Heterogeneous Responses in Financial Markets: Insights from Machine Learning
with Xiwei Tang and Guofu Zhou
We propose a machine learning framework that extends the Fama-MacBeth regression to capture heterogeneity in stock return responses to firm characteristics, allowing more flexible estimation of expected returns in the cross section. Using 15 representative firm characteristics, our method nearly doubles the Sharpe ratio of the long-short portfolio formed using Fama-MacBeth return forecasts. It also offers greater interpretability and outperforms other machine learning models, even in high-dimensional settings with 94 characteristics. Our results emphasize the importance of heterogeneity in stock return responses, especially during recessions, and challenge the traditional homogeneity assumption embedded in the Fama-MacBeth regression, with broad implications for empirical asset pricing.
with Guofu Zhou and Zhaoque (Chosen) Zhou
Options market makers' delta hedging has an increasing impact on underlying stock prices as both the option volume and the ratio of option volume to stock volume grow drastically in recent years. We introduce a novel approach utilizing real-time option information to calculate the spot elasticity of delta (ED) and expected hedging demand (EHD), and find that the EHD significantly predicts future stock returns in the cross section. The positive impact of EHD on stock prices lasts up to five trading days, and then a reversal follows. The empirical evidence of heterogeneous EHD-return relationship, influenced by ED, leads to varied option market maker behaviors, and is consistent with conventional economic theory. Moreover, we find that EHD has a little correlation with other popular firm characteristics, representing a new risk that is not captured by conventional factor models.
with Hong Liu, Yingdong Mao, and Guofu Zhou
We provide the first estimate of the ex-ante risk premia on earnings announcements using forward-looking information from the options market. We find that the average earnings announcement risk premium is highly significant at 13 basis points, with substantial variation across firms and over time. Beyond its asset pricing implications, our study also sheds economic insight into understanding the post-earnings-announcement drift and what drives the profitability of widely analyzed straddle strategies. Moreover, our results enable the design of a market timing strategy based on earnings announcement risk premia, resulting in an improvement in the market Sharpe ratio by 37%.
with Xiumin Martin, Hanmeng (Ivy) Wang, and Yifang Xie
This paper employs an unsupervised machine learning technique to develop a novel measure, "clique," representing groups with maximal interconnections among lenders in the syndicated loan market. Drawing upon network theory, the clique measure captures the informational role of networks that facilitate cooperation. We show that loan renegotiation increases in syndicates with a higher proportion of clique lenders, i.e., participant lenders from the same clique as the lead lender.
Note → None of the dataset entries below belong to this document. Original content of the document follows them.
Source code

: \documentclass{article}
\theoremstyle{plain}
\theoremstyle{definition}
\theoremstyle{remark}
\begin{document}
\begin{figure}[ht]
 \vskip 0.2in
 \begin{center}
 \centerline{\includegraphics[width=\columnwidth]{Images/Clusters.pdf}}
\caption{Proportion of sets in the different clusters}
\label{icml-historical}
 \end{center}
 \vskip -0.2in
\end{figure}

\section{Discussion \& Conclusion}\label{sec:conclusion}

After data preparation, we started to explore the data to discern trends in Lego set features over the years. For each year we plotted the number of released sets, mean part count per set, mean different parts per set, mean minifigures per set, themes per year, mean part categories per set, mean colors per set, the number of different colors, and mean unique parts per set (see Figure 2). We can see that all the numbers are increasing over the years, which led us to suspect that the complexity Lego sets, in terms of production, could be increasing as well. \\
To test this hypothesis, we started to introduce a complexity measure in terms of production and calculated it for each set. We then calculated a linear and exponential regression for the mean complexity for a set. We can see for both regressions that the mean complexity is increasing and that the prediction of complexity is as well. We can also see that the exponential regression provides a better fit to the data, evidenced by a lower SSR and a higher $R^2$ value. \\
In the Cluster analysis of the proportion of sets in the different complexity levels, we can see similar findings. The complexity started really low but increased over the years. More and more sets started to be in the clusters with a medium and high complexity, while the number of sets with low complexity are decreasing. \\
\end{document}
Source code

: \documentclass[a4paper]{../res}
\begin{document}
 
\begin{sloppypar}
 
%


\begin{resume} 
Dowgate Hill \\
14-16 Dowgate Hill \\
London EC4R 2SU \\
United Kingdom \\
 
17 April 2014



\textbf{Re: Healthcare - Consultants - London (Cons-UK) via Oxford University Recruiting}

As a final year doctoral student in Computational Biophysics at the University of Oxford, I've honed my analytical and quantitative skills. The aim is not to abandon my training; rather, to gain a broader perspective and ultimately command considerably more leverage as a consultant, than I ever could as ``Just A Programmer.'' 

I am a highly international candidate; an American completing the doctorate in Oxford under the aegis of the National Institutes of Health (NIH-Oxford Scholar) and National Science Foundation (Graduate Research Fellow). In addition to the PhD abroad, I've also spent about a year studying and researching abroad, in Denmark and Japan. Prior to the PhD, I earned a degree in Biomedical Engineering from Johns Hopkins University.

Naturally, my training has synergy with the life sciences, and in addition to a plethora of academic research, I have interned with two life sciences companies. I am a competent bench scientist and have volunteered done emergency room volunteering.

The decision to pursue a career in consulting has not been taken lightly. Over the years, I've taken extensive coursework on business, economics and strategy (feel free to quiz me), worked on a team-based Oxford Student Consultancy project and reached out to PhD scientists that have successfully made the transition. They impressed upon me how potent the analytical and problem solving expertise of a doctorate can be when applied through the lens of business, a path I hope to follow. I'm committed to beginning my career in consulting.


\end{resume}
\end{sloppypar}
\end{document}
Results remain robust when controlling for bilateral relationships between participant and lead lenders, lead-lender centrality, and borrower-year fixed effects, as well as through a reduced-form estimation involving a plausibly exogenous shock to the proportion of clique lenders. Loan performance improves with a higher proportion of clique lenders. However, the presence of clique lenders can be costly for borrowers with high proprietary costs. Overall, our study highlights the crucial role of lender clique in facilitating lender coordination by acting as an ex-ante mechanism.
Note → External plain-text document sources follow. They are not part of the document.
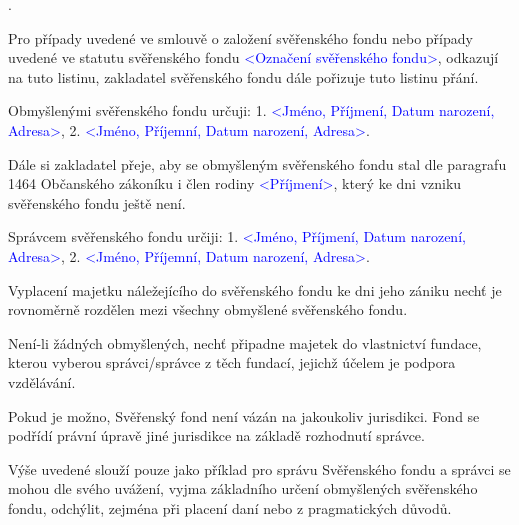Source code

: \documentclass[parskip=half]{scrreprt}
\begin{document}
.

\begin{contract}



Pro případy uvedené ve smlouvě o založení svěřenského fondu nebo případy uvedené ve statutu svěřenského fondu \textcolor{blue}{<Označení svěřenského fondu>}, odkazují na tuto listinu, zakladatel svěřenského fondu dále pořizuje tuto listinu přání.


Obmyšlenými svěřenského fondu určuji:
1. \textcolor{blue}{<Jméno, Příjmení, Datum narození, Adresa>},
2. \textcolor{blue}{<Jméno, Příjemní, Datum narození, Adresa>}.

Dále si zakladatel přeje, aby se obmyšleným svěřenského fondu stal dle paragrafu 1464 Občanského zákoníku i člen rodiny \textcolor{blue}{<Příjmení>}, který ke dni vzniku svěřenského fondu ještě není.


Správcem svěřenského fondu určiji:
1. \textcolor{blue}{<Jméno, Příjmení, Datum narození, Adresa>},
2. \textcolor{blue}{<Jméno, Příjemní, Datum narození, Adresa>}.


Vyplacení majetku náležejícího do svěřenského fondu ke dni jeho zániku nechť je rovnoměrně rozdělen mezi všechny obmyšlené svěřenského fondu.

Není-li žádných obmyšlených, nechť připadne majetek do vlastnictví fundace, kterou vyberou správci/správce z těch fundací, jejichž účelem je podpora vzdělávání.



Pokud je možno, Svěřenský fond není vázán na jakoukoliv jurisdikci. Fond se podřídí právní úpravě jiné jurisdikce na základě rozhodnutí správce.

Výše uvedené slouží pouze jako příklad pro správu Svěřenského fondu a správci se mohou dle svého uvážení, vyjma základního určení obmyšlených svěřenského fondu, odchýlit, zejména při placení daní nebo z pragmatických důvodů.
	
\end{contract}
\newpage
\end{document}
with Si Gao, Guofu Zhou, and Zhaoque (Chosen) Zhou
We propose a novel machine learning method, GS-LASSO which integrates XGBoost with SHapley Additive exPlanations (SHAP) and LASSO, to infer trade directions. Using a proprietary dataset from the Philadelphia Stock Exchange (PHLX), we find that our new method GS-LASSO achieves 76.71% accuracy, whereas the existing methods can infer correctly buy orders with no greater than 60% accuracy. The improved accuracy helps not only to obtain more accurate measurement of market microstructure metrics, but also to provide new insights into wholesalers’ profitability in executing option trades of retail investors.